When I first moved to Utah, I realized very quickly that there are two distinct groups here: those who are Mormon and those who are not. While I was part of the majority, I felt like the minority. I was an outcast in what should have been a familiar setting.
But Utah is worlds apart from Nebraska. In Nebraska, being Mormon means you're the minority. When you talk about how you met your husband on his mission, people have no idea what you're saying. They don't understand words like, "stake," "ward," "priesthood," "bishopric," or "primary." In a way, it opened up a window of opportunity to share my beliefs. You don't get that opportunity in Utah because, even if someone isn't of the LDS faith, they've been around enough Mormons to understand the lingo. In a way, it is convenient because you don't have to explain everything to everyone. You say you met your husband on his mission and people understand. At the same time, it leaves less room to share your beliefs with people.
People just assume you're Mormon if you're living in Utah. And if you're not, then there's something wrong with you. I remember one Sunday in my first ward out in Mendon when the Relief Society president was talking about a new family that had moved into the area. Before mentioning anything else, she stated bluntly, "They're not Mormon," with a hint of shame in her voice that almost made it sound as if she'd straight up said, "They're going to hell." It was like we had to base whether or not they were accepted on if they believed the LDS faith. That we had to feel sorry for them because they just didn't have what we have. I was livid.
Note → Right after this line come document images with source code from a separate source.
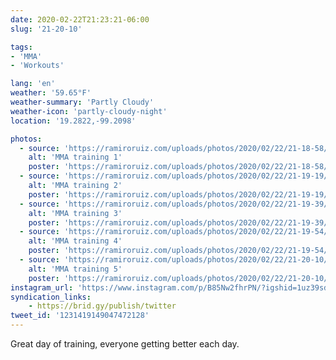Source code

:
 ```yaml
---
date: 2020-02-22T21:23:21-06:00
slug: '21-20-10'

tags:
- 'MMA'
- 'Workouts'

lang: 'en'
weather: '59.65°F'
weather-summary: 'Partly Cloudy'
weather-icon: 'partly-cloudy-night'
location: '19.2822,-99.2098'

photos:
  - source: 'https://ramiroruiz.com/uploads/photos/2020/02/22/21-18-58/mma-training-1.jpg'
    alt: 'MMA training 1'
    poster: 'https://ramiroruiz.com/uploads/photos/2020/02/22/21-18-58/poster.'
  - source: 'https://ramiroruiz.com/uploads/photos/2020/02/22/21-19-19/mma-training-2.jpg'
    alt: 'MMA training 2'
    poster: 'https://ramiroruiz.com/uploads/photos/2020/02/22/21-19-19/poster.'
  - source: 'https://ramiroruiz.com/uploads/photos/2020/02/22/21-19-39/mma-training-3.jpg'
    alt: 'MMA training 3'
    poster: 'https://ramiroruiz.com/uploads/photos/2020/02/22/21-19-39/poster.'
  - source: 'https://ramiroruiz.com/uploads/photos/2020/02/22/21-19-54/mma-training-4.jpg'
    alt: 'MMA training 4'
    poster: 'https://ramiroruiz.com/uploads/photos/2020/02/22/21-19-54/poster.'
  - source: 'https://ramiroruiz.com/uploads/photos/2020/02/22/21-20-10/mma-training-5.jpg'
    alt: 'MMA training 5'
    poster: 'https://ramiroruiz.com/uploads/photos/2020/02/22/21-20-10/poster.'
instagram_url: 'https://www.instagram.com/p/B85Nw2fhrPN/?igshid=1uz39sd3h92lc'
syndication_links:
    - https://brid.gy/publish/twitter
tweet_id: '1231419149047472128'
---
```

Great day of training, everyone getting better each day.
I didn't have that option in Nebraska. NONE of my friends (save one) were LDS. Had I been picky and only hung out with Mormon kids, I would have had 4 very lonely years. But you know what? I was okay with that. I was surrounded by Catholics, Protestants, Baptists, Jews; you name it, I had friends who were it. And I LOVED it. It opened me up to so many new things. I loved learning about other faiths. I never tried to convert my friends and they never tried to convert me. It was just a mutual understanding that we were happy with what we believed and that was just fine. We respected each other. I don't feel like that's an option out here. If you admit you're not Mormon, it's almost as if people automatically switch into missionary mode and have to tell you about their faith. That, or they put up a wall, and conclude you're a lost cause.
One of my coworkers, and good friends, is not Mormon (anymore). She stopped going to church because she just decided it wasn't for her. I'm sure there are many people out here who judge her for that reason. I'm not one of them. I know that church is not for everyone. And I'm not going to tell her she's going to hell. I'm not going to tell her she's evil or a terrible person. It is sometimes a breath of fresh air being around her. She is very blunt and open. She's not like a lot of the stuffy people around here. It's like being in high school again, where everyone is different, but we still love each other the same. I hope that Utah continues to bring in people of other faiths for that reason - it's too Mormony. And people are too cliquey. Regardless of the commandment, "Love thy neighbor," there is a lot of judgement passed around in Utah.